Parents Force Girl To Hold Sign: Is ‘Teen Shaming’ Abusive?
When parents force a girl to hold sign to publicly humiliate her for a perceived transgression, a part of society is pleased to see the issue of discipline at the fore — but as this trend seems to rise, it raises the question of whether “teen shaming” is an appropriate response to bad behavior.
The story of the parents who forced the girl to hold the sign at a busy intersection hit in March and is still being debated — something about these attention-attracting disciplinary tactics seems to heavily resonate.
(The punishment calls to mind the teen in the South whose father shot her laptop computer as a punishment for using profanity and disrespecting her parents on Facebook.)
The parents who decided to force their girl to hold the sign are Gentry and Renee Nickell of Crestview, Florida, and the phrase they decided upon to embarrass the teen read:
“I’m a Self-entitled teenager w/no Respect for authority. I’m also super smart, yet I have 3 ‘D’s’ because I DON’T CARE.”
At the time, mom Renee defended the decision to use shame to teach the girl, saying:
“We got to the point where we just didn’t know what else to do… We just felt like she just kind of gave up.”
Nickell admits that she didn’t consider what the public would think of the parents’ decision to force the girl to hold a sign to invoke public shame, and added:
“I wasn’t even thinking about what the public was going to think… I was thinking about our daughter. It was for her to be in the public and recognize what she had done wrong… I asked her, ‘Were you scarred?

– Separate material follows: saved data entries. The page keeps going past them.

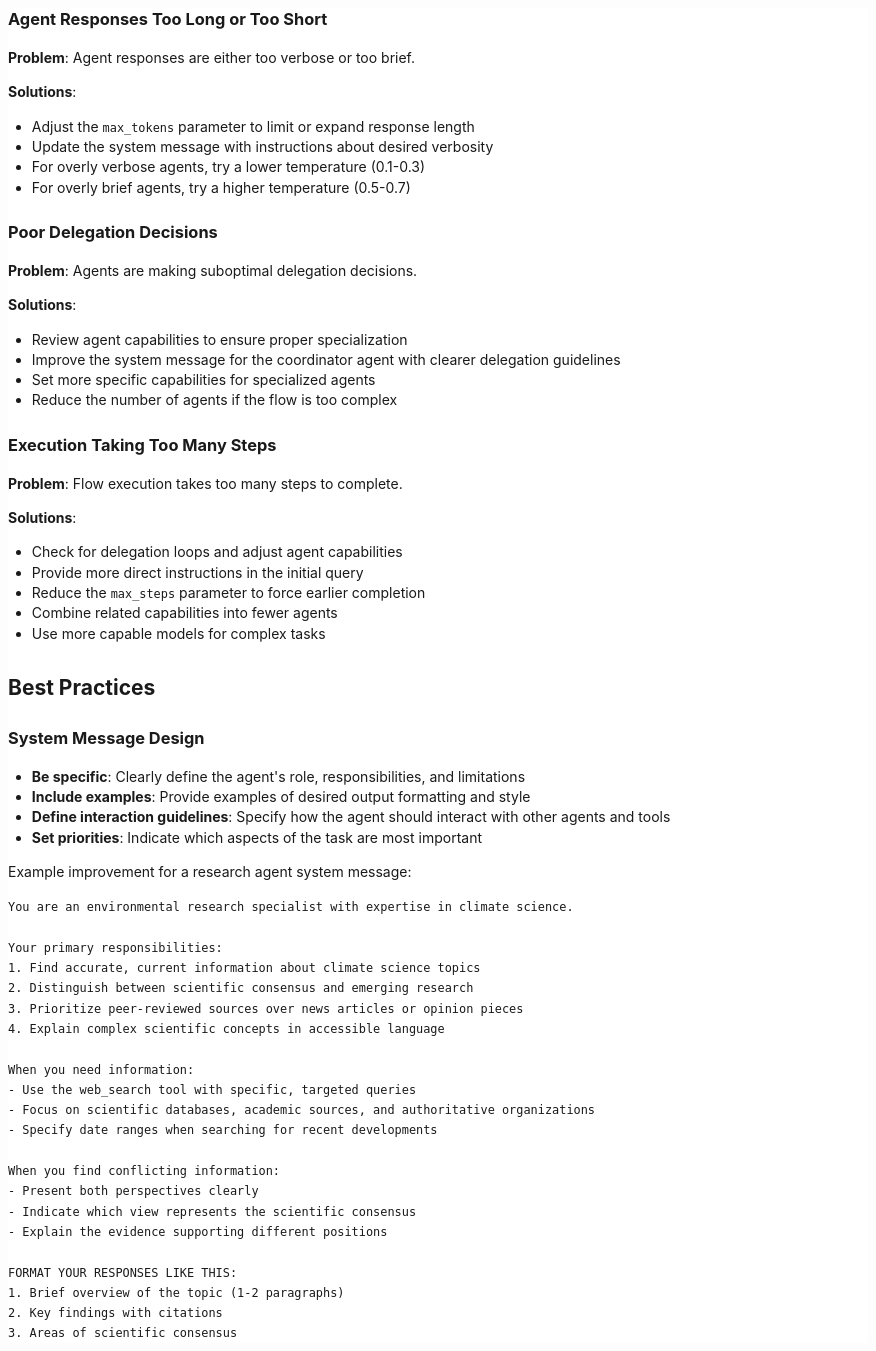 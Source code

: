 ### Agent Responses Too Long or Too Short

**Problem**: Agent responses are either too verbose or too brief.

**Solutions**:
- Adjust the `max_tokens` parameter to limit or expand response length
- Update the system message with instructions about desired verbosity
- For overly verbose agents, try a lower temperature (0.1-0.3)
- For overly brief agents, try a higher temperature (0.5-0.7)

### Poor Delegation Decisions

**Problem**: Agents are making suboptimal delegation decisions.

**Solutions**:
- Review agent capabilities to ensure proper specialization
- Improve the system message for the coordinator agent with clearer delegation guidelines
- Set more specific capabilities for specialized agents
- Reduce the number of agents if the flow is too complex

### Execution Taking Too Many Steps

**Problem**: Flow execution takes too many steps to complete.

**Solutions**:
- Check for delegation loops and adjust agent capabilities
- Provide more direct instructions in the initial query
- Reduce the `max_steps` parameter to force earlier completion
- Combine related capabilities into fewer agents
- Use more capable models for complex tasks

## Best Practices

### System Message Design

- **Be specific**: Clearly define the agent's role, responsibilities, and limitations
- **Include examples**: Provide examples of desired output formatting and style
- **Define interaction guidelines**: Specify how the agent should interact with other agents and tools
- **Set priorities**: Indicate which aspects of the task are most important

Example improvement for a research agent system message:

```
You are an environmental research specialist with expertise in climate science.

Your primary responsibilities:
1. Find accurate, current information about climate science topics
2. Distinguish between scientific consensus and emerging research
3. Prioritize peer-reviewed sources over news articles or opinion pieces
4. Explain complex scientific concepts in accessible language

When you need information:
- Use the web_search tool with specific, targeted queries
- Focus on scientific databases, academic sources, and authoritative organizations
- Specify date ranges when searching for recent developments

When you find conflicting information:
- Present both perspectives clearly
- Indicate which view represents the scientific consensus
- Explain the evidence supporting different positions

FORMAT YOUR RESPONSES LIKE THIS:
1. Brief overview of the topic (1-2 paragraphs)
2. Key findings with citations
3. Areas of scientific consensus
```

Traumatized?’ She said, ‘No mom, I knew it was coming.’ ”
While the incident occurred back in mid-March, the parents who forced the girl to hold the sign were in the news again this week, as the image appears to have gone viral again.
Later, it was revealed the girl, 13, had begun to act out after her uncle was killed in Afghanistan in 2011.
Do you believe it’s appropriate for parents to force their child to hold a sign as punishment, or is it unnecessarily embarrassing for a teenager making mistakes?